A rapid assessment of the impacts caused by nature photographers driving on the dry Hesaraghatta lake bed reveals a wide and extensive network of vehicle tracks amounting to about 43 km. About 136 ha of habitat was either lost or disturbed because of vehicular movement and on an average, 20 vehicles were found to be pursuing birds on weekends and holidays. If one considers the area coming directly under the wheel, it amounts to almost six standard football fields!
The assessment was carried out in December 2012 by independent researchers and students from St Joseph’s College using the plant line transect method, on-site measurements and imageries to assess the full-scale damage to the habitat.
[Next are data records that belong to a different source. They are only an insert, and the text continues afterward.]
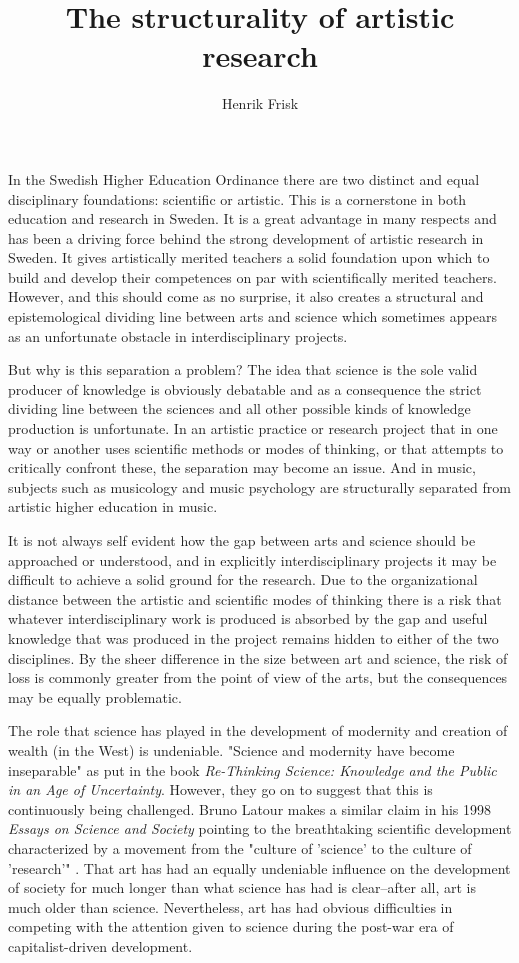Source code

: \documentclass[11pt]{article}
\author{Henrik Frisk}
\date{}
\title{The structurality of artistic research}
\begin{document}
\maketitle
In the Swedish Higher Education Ordinance there are two distinct and equal disciplinary foundations: scientific or artistic. This is a cornerstone in both education and research in Sweden. It is a great advantage in many respects and has been a driving force behind the strong development of artistic research in Sweden. It gives artistically merited teachers a solid foundation upon which to build and develop their competences on par with scientifically merited teachers. However, and this should come as no surprise, it also creates a structural and epistemological dividing line between arts and science which sometimes appears as an unfortunate obstacle in interdisciplinary projects.

But why is this separation a problem? The idea that science is the
sole valid producer of knowledge is obviously debatable and as a
consequence the strict dividing line between the sciences and all
other possible kinds of knowledge production is unfortunate. In an
artistic practice or research project that in one way or another uses
scientific methods or modes of thinking, or that attempts to
critically confront these, the separation may become an issue. And in music, subjects such as musicology and music psychology are structurally separated from artistic higher education in music. 

It is not always self evident how the gap between arts and science should be approached or understood, and in explicitly interdisciplinary projects it may be difficult to achieve a solid ground for the research. Due to the organizational distance between the artistic and scientific modes of thinking there is a risk that whatever interdisciplinary work is produced is absorbed by the gap and useful knowledge that was produced in the project remains hidden to either of the two disciplines. By the sheer difference in the size between art and science, the risk of loss is commonly greater from the point of view of the arts, but the consequences may be equally problematic.

The role that science has played in the development of modernity and
creation of wealth (in the West) is undeniable. "Science and modernity
have become inseparable" \citep{nowotny2013} as put in the book
\emph{Re-Thinking Science: Knowledge and the Public in an Age of
    Uncertainty}. However, they go on to suggest that this is continuously being challenged. Bruno Latour makes a similar claim in his 1998 \emph{Essays on Science and Society} pointing to the breathtaking scientific development characterized by a movement from the "culture of 'science' to the culture of 'research'" \citep{Latour1998}. That art has had an equally undeniable influence on the development of society for much longer than what science has had is clear--after all, art is much older than science. Nevertheless, art has had obvious difficulties in competing with the attention given to science during the post-war era of capitalist-driven development.
\end{document}

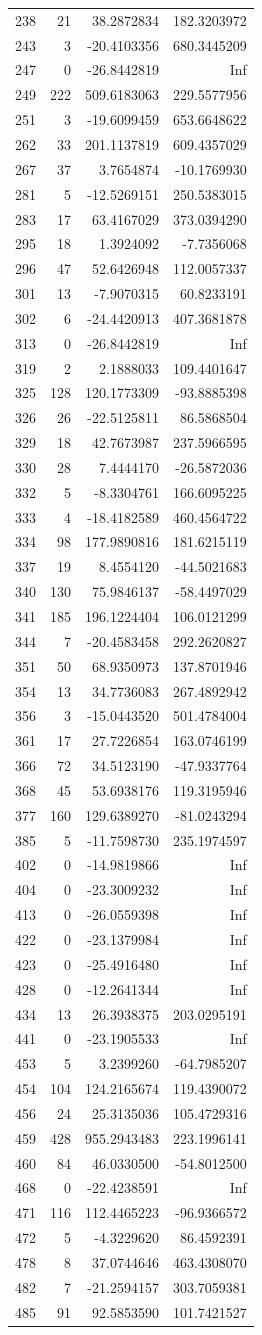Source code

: \documentclass[
]{article}
\begin{document}
\begin{longtable}[]{@{}lrrr@{}}
238 & 21 & 38.2872834 & 182.3203972\tabularnewline
243 & 3 & -20.4103356 & 680.3445209\tabularnewline
247 & 0 & -26.8442819 & Inf\tabularnewline
249 & 222 & 509.6183063 & 229.5577956\tabularnewline
251 & 3 & -19.6099459 & 653.6648622\tabularnewline
262 & 33 & 201.1137819 & 609.4357029\tabularnewline
267 & 37 & 3.7654874 & -10.1769930\tabularnewline
281 & 5 & -12.5269151 & 250.5383015\tabularnewline
283 & 17 & 63.4167029 & 373.0394290\tabularnewline
295 & 18 & 1.3924092 & -7.7356068\tabularnewline
296 & 47 & 52.6426948 & 112.0057337\tabularnewline
301 & 13 & -7.9070315 & 60.8233191\tabularnewline
302 & 6 & -24.4420913 & 407.3681878\tabularnewline
313 & 0 & -26.8442819 & Inf\tabularnewline
319 & 2 & 2.1888033 & 109.4401647\tabularnewline
325 & 128 & 120.1773309 & -93.8885398\tabularnewline
326 & 26 & -22.5125811 & 86.5868504\tabularnewline
329 & 18 & 42.7673987 & 237.5966595\tabularnewline
330 & 28 & 7.4444170 & -26.5872036\tabularnewline
332 & 5 & -8.3304761 & 166.6095225\tabularnewline
333 & 4 & -18.4182589 & 460.4564722\tabularnewline
334 & 98 & 177.9890816 & 181.6215119\tabularnewline
337 & 19 & 8.4554120 & -44.5021683\tabularnewline
340 & 130 & 75.9846137 & -58.4497029\tabularnewline
341 & 185 & 196.1224404 & 106.0121299\tabularnewline
344 & 7 & -20.4583458 & 292.2620827\tabularnewline
351 & 50 & 68.9350973 & 137.8701946\tabularnewline
354 & 13 & 34.7736083 & 267.4892942\tabularnewline
356 & 3 & -15.0443520 & 501.4784004\tabularnewline
361 & 17 & 27.7226854 & 163.0746199\tabularnewline
366 & 72 & 34.5123190 & -47.9337764\tabularnewline
368 & 45 & 53.6938176 & 119.3195946\tabularnewline
377 & 160 & 129.6389270 & -81.0243294\tabularnewline
385 & 5 & -11.7598730 & 235.1974597\tabularnewline
402 & 0 & -14.9819866 & Inf\tabularnewline
404 & 0 & -23.3009232 & Inf\tabularnewline
413 & 0 & -26.0559398 & Inf\tabularnewline
422 & 0 & -23.1379984 & Inf\tabularnewline
423 & 0 & -25.4916480 & Inf\tabularnewline
428 & 0 & -12.2641344 & Inf\tabularnewline
434 & 13 & 26.3938375 & 203.0295191\tabularnewline
441 & 0 & -23.1905533 & Inf\tabularnewline
453 & 5 & 3.2399260 & -64.7985207\tabularnewline
454 & 104 & 124.2165674 & 119.4390072\tabularnewline
456 & 24 & 25.3135036 & 105.4729316\tabularnewline
459 & 428 & 955.2943483 & 223.1996141\tabularnewline
460 & 84 & 46.0330500 & -54.8012500\tabularnewline
468 & 0 & -22.4238591 & Inf\tabularnewline
471 & 116 & 112.4465223 & -96.9366572\tabularnewline
472 & 5 & -4.3229620 & 86.4592391\tabularnewline
478 & 8 & 37.0744646 & 463.4308070\tabularnewline
482 & 7 & -21.2594157 & 303.7059381\tabularnewline
485 & 91 & 92.5853590 & 101.7421527\tabularnewline

\end{longtable}
\end{document}
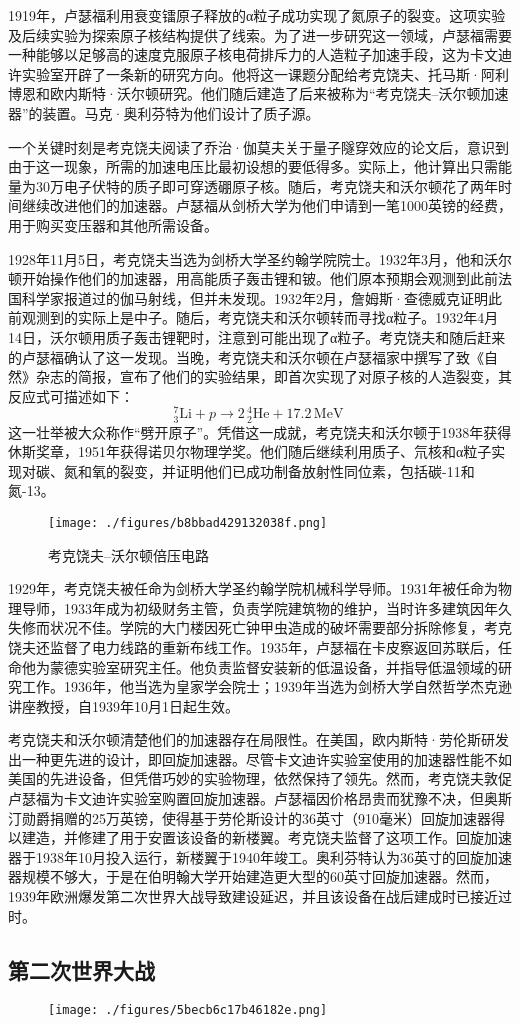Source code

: 1919年，卢瑟福利用衰变镭原子释放的α粒子成功实现了氮原子的裂变。这项实验及后续实验为探索原子核结构提供了线索。为了进一步研究这一领域，卢瑟福需要一种能够以足够高的速度克服原子核电荷排斥力的人造粒子加速手段，这为卡文迪许实验室开辟了一条新的研究方向。他将这一课题分配给考克饶夫、托马斯·阿利博恩和欧内斯特·沃尔顿研究。他们随后建造了后来被称为“考克饶夫–沃尔顿加速器”的装置。马克·奥利芬特为他们设计了质子源。

一个关键时刻是考克饶夫阅读了乔治·伽莫夫关于量子隧穿效应的论文后，意识到由于这一现象，所需的加速电压比最初设想的要低得多。实际上，他计算出只需能量为30万电子伏特的质子即可穿透硼原子核。随后，考克饶夫和沃尔顿花了两年时间继续改进他们的加速器。卢瑟福从剑桥大学为他们申请到一笔1000英镑的经费，用于购买变压器和其他所需设备。

1928年11月5日，考克饶夫当选为剑桥大学圣约翰学院院士。1932年3月，他和沃尔顿开始操作他们的加速器，用高能质子轰击锂和铍。他们原本预期会观测到此前法国科学家报道过的伽马射线，但并未发现。1932年2月，詹姆斯·查德威克证明此前观测到的实际上是中子。随后，考克饶夫和沃尔顿转而寻找α粒子。1932年4月14日，沃尔顿用质子轰击锂靶时，注意到可能出现了α粒子。考克饶夫和随后赶来的卢瑟福确认了这一发现。当晚，考克饶夫和沃尔顿在卢瑟福家中撰写了致《自然》杂志的简报，宣布了他们的实验结果，即首次实现了对原子核的人造裂变，其反应式可描述如下：
$$
_3^7\text{Li} + p \rightarrow 2\,_2^4\text{He} + 17.2\,\text{MeV}~
$$
这一壮举被大众称作“劈开原子”。凭借这一成就，考克饶夫和沃尔顿于1938年获得休斯奖章，1951年获得诺贝尔物理学奖。他们随后继续利用质子、氘核和α粒子实现对碳、氮和氧的裂变，并证明他们已成功制备放射性同位素，包括碳-11和氮-13。
\begin{figure}[ht]
\centering
\texttt{[image: ./figures/b8bbad429132038f.png]}
\caption{考克饶夫–沃尔顿倍压电路} \label{fig_YHkrf_3}
\end{figure}
1929年，考克饶夫被任命为剑桥大学圣约翰学院机械科学导师。1931年被任命为物理导师，1933年成为初级财务主管，负责学院建筑物的维护，当时许多建筑因年久失修而状况不佳。学院的大门楼因死亡钟甲虫造成的破坏需要部分拆除修复，考克饶夫还监督了电力线路的重新布线工作。1935年，卢瑟福在卡皮察返回苏联后，任命他为蒙德实验室研究主任。他负责监督安装新的低温设备，并指导低温领域的研究工作。1936年，他当选为皇家学会院士；1939年当选为剑桥大学自然哲学杰克逊讲座教授，自1939年10月1日起生效。

考克饶夫和沃尔顿清楚他们的加速器存在局限性。在美国，欧内斯特·劳伦斯研发出一种更先进的设计，即回旋加速器。尽管卡文迪许实验室使用的加速器性能不如美国的先进设备，但凭借巧妙的实验物理，依然保持了领先。然而，考克饶夫敦促卢瑟福为卡文迪许实验室购置回旋加速器。卢瑟福因价格昂贵而犹豫不决，但奥斯汀勋爵捐赠的25万英镑，使得基于劳伦斯设计的36英寸（910毫米）回旋加速器得以建造，并修建了用于安置该设备的新楼翼。考克饶夫监督了这项工作。回旋加速器于1938年10月投入运行，新楼翼于1940年竣工。奥利芬特认为36英寸的回旋加速器规模不够大，于是在伯明翰大学开始建造更大型的60英寸回旋加速器。然而，1939年欧洲爆发第二次世界大战导致建设延迟，并且该设备在战后建成时已接近过时。
\subsection{第二次世界大战}
\begin{figure}[ht]
\centering
\texttt{[image: ./figures/5becb6c17b46182e.png]}
\caption{} \label{fig_YHkrf_4}
\end{figure}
“Apart from habitat damage, we also witnessed several incidents where unethical means such as chasing the bird till it was tired and reluctant to fly were being used to photograph birds, especially the rare, vagrant and migrant birds such as kestrels and harriers”, says Mr K S Seshadri who has worked on road ecology in other parts of the country.
A rare species of butterfly the Lilac Silverline (Apharitis lilacinus) was observed and photographed after a span of 103 years, during the study by one of the students. Persistent off-road driving could also destroy this rare and such protected butterfly species in this area, apart from grasses and other smaller life forms.
Dr Krishna points out that this problem is not unique to Hesaraghatta. “It is already rampant in other lake beds and other wilderness areas where nature photography and eco-tourism exists. We need transparent and systematic damage assessment surveys everywhere, especially where vehicles are entering wilderness areas.”
The study recommends several methods to mitigate the impacts of this unregulated mode of operation. It stresses that self regulation is the best way forward (even though it has had limited success in the past) for the habitat, life-forms and for photographers.